TASK MATERIAL: Begin

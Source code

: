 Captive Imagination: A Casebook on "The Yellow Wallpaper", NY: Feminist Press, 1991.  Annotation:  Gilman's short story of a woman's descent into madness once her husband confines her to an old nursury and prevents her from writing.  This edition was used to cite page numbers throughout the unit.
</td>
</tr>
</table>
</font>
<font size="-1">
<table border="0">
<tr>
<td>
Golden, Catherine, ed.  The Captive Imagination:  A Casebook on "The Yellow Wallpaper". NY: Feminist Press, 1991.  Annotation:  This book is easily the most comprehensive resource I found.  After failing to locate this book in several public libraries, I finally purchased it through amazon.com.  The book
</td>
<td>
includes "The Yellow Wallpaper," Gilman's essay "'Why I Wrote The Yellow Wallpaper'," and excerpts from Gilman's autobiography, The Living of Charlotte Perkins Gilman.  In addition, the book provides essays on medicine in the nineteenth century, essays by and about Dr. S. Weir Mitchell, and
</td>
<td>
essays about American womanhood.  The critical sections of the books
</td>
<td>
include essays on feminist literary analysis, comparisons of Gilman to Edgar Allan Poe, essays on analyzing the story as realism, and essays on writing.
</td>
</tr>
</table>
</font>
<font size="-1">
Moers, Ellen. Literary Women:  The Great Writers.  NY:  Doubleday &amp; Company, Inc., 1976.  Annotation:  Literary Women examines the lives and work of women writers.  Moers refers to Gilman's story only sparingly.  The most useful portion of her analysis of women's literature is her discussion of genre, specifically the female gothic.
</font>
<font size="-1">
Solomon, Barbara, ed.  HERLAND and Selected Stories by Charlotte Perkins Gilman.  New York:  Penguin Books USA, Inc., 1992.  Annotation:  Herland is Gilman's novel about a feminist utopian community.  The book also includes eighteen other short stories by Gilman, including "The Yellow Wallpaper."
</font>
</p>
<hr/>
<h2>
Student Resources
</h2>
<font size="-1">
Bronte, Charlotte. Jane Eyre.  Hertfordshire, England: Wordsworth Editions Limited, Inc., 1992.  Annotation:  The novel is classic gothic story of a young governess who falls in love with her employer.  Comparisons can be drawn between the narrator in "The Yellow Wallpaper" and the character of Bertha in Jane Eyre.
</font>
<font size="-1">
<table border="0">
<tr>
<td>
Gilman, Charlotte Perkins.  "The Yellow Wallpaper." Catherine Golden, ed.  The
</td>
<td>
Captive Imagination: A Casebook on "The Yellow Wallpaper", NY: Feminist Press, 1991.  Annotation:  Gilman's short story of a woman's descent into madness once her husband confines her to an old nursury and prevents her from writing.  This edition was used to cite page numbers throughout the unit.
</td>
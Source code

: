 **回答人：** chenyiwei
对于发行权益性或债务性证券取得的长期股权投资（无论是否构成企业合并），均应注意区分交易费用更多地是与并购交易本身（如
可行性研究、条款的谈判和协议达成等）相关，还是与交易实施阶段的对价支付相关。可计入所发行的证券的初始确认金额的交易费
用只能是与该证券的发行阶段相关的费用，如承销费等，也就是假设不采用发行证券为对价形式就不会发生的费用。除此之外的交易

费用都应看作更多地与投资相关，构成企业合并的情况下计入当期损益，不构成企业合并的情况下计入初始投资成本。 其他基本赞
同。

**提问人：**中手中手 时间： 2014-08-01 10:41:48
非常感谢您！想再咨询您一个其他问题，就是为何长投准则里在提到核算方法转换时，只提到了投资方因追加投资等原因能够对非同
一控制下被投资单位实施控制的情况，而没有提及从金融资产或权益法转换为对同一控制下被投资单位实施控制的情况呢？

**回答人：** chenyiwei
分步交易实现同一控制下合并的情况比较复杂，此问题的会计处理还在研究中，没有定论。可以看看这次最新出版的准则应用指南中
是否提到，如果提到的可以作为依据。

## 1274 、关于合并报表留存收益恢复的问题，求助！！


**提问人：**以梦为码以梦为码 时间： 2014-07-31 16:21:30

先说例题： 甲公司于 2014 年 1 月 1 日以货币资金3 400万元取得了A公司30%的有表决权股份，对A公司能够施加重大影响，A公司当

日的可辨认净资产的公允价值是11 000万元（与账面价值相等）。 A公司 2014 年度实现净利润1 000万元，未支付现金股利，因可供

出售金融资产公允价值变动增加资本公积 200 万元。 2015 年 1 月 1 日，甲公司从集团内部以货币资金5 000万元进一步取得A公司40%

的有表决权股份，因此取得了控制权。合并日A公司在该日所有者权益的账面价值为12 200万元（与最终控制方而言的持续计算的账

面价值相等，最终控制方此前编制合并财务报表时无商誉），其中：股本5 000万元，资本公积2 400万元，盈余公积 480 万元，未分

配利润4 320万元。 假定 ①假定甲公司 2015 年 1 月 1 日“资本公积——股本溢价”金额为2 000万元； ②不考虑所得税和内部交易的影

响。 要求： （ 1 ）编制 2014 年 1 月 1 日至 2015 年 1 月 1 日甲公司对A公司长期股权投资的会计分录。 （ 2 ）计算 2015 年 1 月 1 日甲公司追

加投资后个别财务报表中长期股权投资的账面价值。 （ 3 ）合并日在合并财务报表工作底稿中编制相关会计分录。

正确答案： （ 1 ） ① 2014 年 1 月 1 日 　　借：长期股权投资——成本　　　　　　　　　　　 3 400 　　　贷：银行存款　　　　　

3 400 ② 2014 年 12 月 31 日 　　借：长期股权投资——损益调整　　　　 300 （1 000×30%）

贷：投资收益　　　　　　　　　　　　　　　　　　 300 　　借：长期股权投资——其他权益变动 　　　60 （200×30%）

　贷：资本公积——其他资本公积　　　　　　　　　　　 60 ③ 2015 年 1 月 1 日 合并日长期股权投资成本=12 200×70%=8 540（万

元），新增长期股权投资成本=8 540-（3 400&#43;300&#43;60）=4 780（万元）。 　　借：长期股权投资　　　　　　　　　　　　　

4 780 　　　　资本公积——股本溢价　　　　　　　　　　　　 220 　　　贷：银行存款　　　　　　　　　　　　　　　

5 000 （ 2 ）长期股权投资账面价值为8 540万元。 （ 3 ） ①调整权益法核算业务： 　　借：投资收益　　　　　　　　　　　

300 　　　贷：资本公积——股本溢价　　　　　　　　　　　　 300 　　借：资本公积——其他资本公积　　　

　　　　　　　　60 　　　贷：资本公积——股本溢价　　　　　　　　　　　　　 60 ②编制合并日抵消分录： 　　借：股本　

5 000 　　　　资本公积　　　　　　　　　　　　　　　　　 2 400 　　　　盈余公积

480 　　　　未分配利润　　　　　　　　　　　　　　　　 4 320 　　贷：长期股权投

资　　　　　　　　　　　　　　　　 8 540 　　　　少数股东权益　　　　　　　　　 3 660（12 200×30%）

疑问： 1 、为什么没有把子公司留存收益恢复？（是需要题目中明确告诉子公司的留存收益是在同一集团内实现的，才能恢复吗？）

TASK MATERIAL: End

- _PROBLEM_
From top to bottom, return the material above unchanged.

- _RESULT BELOW_
Source code

: Captive Imagination: A Casebook on "The Yellow Wallpaper", NY: Feminist Press, 1991.  Annotation:  Gilman's short story of a woman's descent into madness once her husband confines her to an old nursury and prevents her from writing.  This edition was used to cite page numbers throughout the unit.
</td>
</tr>
</table>
</font>
<font size="-1">
<table border="0">
<tr>
<td>
Golden, Catherine, ed.  The Captive Imagination:  A Casebook on "The Yellow Wallpaper". NY: Feminist Press, 1991.  Annotation:  This book is easily the most comprehensive resource I found.  After failing to locate this book in several public libraries, I finally purchased it through amazon.com.  The book
</td>
<td>
includes "The Yellow Wallpaper," Gilman's essay "'Why I Wrote The Yellow Wallpaper'," and excerpts from Gilman's autobiography, The Living of Charlotte Perkins Gilman.  In addition, the book provides essays on medicine in the nineteenth century, essays by and about Dr. S. Weir Mitchell, and
</td>
<td>
essays about American womanhood.  The critical sections of the books
</td>
<td>
include essays on feminist literary analysis, comparisons of Gilman to Edgar Allan Poe, essays on analyzing the story as realism, and essays on writing.
</td>
</tr>
</table>
</font>
<font size="-1">
Moers, Ellen. Literary Women:  The Great Writers.  NY:  Doubleday &amp; Company, Inc., 1976.  Annotation:  Literary Women examines the lives and work of women writers.  Moers refers to Gilman's story only sparingly.  The most useful portion of her analysis of women's literature is her discussion of genre, specifically the female gothic.
</font>
<font size="-1">
Solomon, Barbara, ed.  HERLAND and Selected Stories by Charlotte Perkins Gilman.  New York:  Penguin Books USA, Inc., 1992.  Annotation:  Herland is Gilman's novel about a feminist utopian community.  The book also includes eighteen other short stories by Gilman, including "The Yellow Wallpaper."
</font>
</p>
<hr/>
<h2>
Student Resources
</h2>
<font size="-1">
Bronte, Charlotte. Jane Eyre.  Hertfordshire, England: Wordsworth Editions Limited, Inc., 1992.  Annotation:  The novel is classic gothic story of a young governess who falls in love with her employer.  Comparisons can be drawn between the narrator in "The Yellow Wallpaper" and the character of Bertha in Jane Eyre.
</font>
<font size="-1">
<table border="0">
<tr>
<td>
Gilman, Charlotte Perkins.  "The Yellow Wallpaper." Catherine Golden, ed.  The
</td>
<td>
Captive Imagination: A Casebook on "The Yellow Wallpaper", NY: Feminist Press, 1991.  Annotation:  Gilman's short story of a woman's descent into madness once her husband confines her to an old nursury and prevents her from writing.  This edition was used to cite page numbers throughout the unit.
</td>
Source code

: **回答人：** chenyiwei
对于发行权益性或债务性证券取得的长期股权投资（无论是否构成企业合并），均应注意区分交易费用更多地是与并购交易本身（如
可行性研究、条款的谈判和协议达成等）相关，还是与交易实施阶段的对价支付相关。可计入所发行的证券的初始确认金额的交易费
用只能是与该证券的发行阶段相关的费用，如承销费等，也就是假设不采用发行证券为对价形式就不会发生的费用。除此之外的交易

费用都应看作更多地与投资相关，构成企业合并的情况下计入当期损益，不构成企业合并的情况下计入初始投资成本。 其他基本赞
同。

**提问人：**中手中手 时间： 2014-08-01 10:41:48
非常感谢您！想再咨询您一个其他问题，就是为何长投准则里在提到核算方法转换时，只提到了投资方因追加投资等原因能够对非同
一控制下被投资单位实施控制的情况，而没有提及从金融资产或权益法转换为对同一控制下被投资单位实施控制的情况呢？

**回答人：** chenyiwei
分步交易实现同一控制下合并的情况比较复杂，此问题的会计处理还在研究中，没有定论。可以看看这次最新出版的准则应用指南中
是否提到，如果提到的可以作为依据。

## 1274 、关于合并报表留存收益恢复的问题，求助！！


**提问人：**以梦为码以梦为码 时间： 2014-07-31 16:21:30

先说例题： 甲公司于 2014 年 1 月 1 日以货币资金3 400万元取得了A公司30%的有表决权股份，对A公司能够施加重大影响，A公司当

日的可辨认净资产的公允价值是11 000万元（与账面价值相等）。 A公司 2014 年度实现净利润1 000万元，未支付现金股利，因可供

出售金融资产公允价值变动增加资本公积 200 万元。 2015 年 1 月 1 日，甲公司从集团内部以货币资金5 000万元进一步取得A公司40%

的有表决权股份，因此取得了控制权。合并日A公司在该日所有者权益的账面价值为12 200万元（与最终控制方而言的持续计算的账

面价值相等，最终控制方此前编制合并财务报表时无商誉），其中：股本5 000万元，资本公积2 400万元，盈余公积 480 万元，未分

配利润4 320万元。 假定 ①假定甲公司 2015 年 1 月 1 日“资本公积——股本溢价”金额为2 000万元； ②不考虑所得税和内部交易的影

响。 要求： （ 1 ）编制 2014 年 1 月 1 日至 2015 年 1 月 1 日甲公司对A公司长期股权投资的会计分录。 （ 2 ）计算 2015 年 1 月 1 日甲公司追

加投资后个别财务报表中长期股权投资的账面价值。 （ 3 ）合并日在合并财务报表工作底稿中编制相关会计分录。

正确答案： （ 1 ） ① 2014 年 1 月 1 日 　　借：长期股权投资——成本　　　　　　　　　　　 3 400 　　　贷：银行存款　　　　　

3 400 ② 2014 年 12 月 31 日 　　借：长期股权投资——损益调整　　　　 300 （1 000×30%）

贷：投资收益　　　　　　　　　　　　　　　　　　 300 　　借：长期股权投资——其他权益变动 　　　60 （200×30%）

　贷：资本公积——其他资本公积　　　　　　　　　　　 60 ③ 2015 年 1 月 1 日 合并日长期股权投资成本=12 200×70%=8 540（万

元），新增长期股权投资成本=8 540-（3 400&#43;300&#43;60）=4 780（万元）。 　　借：长期股权投资　　　　　　　　　　　　　

4 780 　　　　资本公积——股本溢价　　　　　　　　　　　　 220 　　　贷：银行存款　　　　　　　　　　　　　　　

5 000 （ 2 ）长期股权投资账面价值为8 540万元。 （ 3 ） ①调整权益法核算业务： 　　借：投资收益　　　　　　　　　　　

300 　　　贷：资本公积——股本溢价　　　　　　　　　　　　 300 　　借：资本公积——其他资本公积　　　

　　　　　　　　60 　　　贷：资本公积——股本溢价　　　　　　　　　　　　　 60 ②编制合并日抵消分录： 　　借：股本　

5 000 　　　　资本公积　　　　　　　　　　　　　　　　　 2 400 　　　　盈余公积

480 　　　　未分配利润　　　　　　　　　　　　　　　　 4 320 　　贷：长期股权投

资　　　　　　　　　　　　　　　　 8 540 　　　　少数股东权益　　　　　　　　　 3 660（12 200×30%）

疑问： 1 、为什么没有把子公司留存收益恢复？（是需要题目中明确告诉子公司的留存收益是在同一集团内实现的，才能恢复吗？）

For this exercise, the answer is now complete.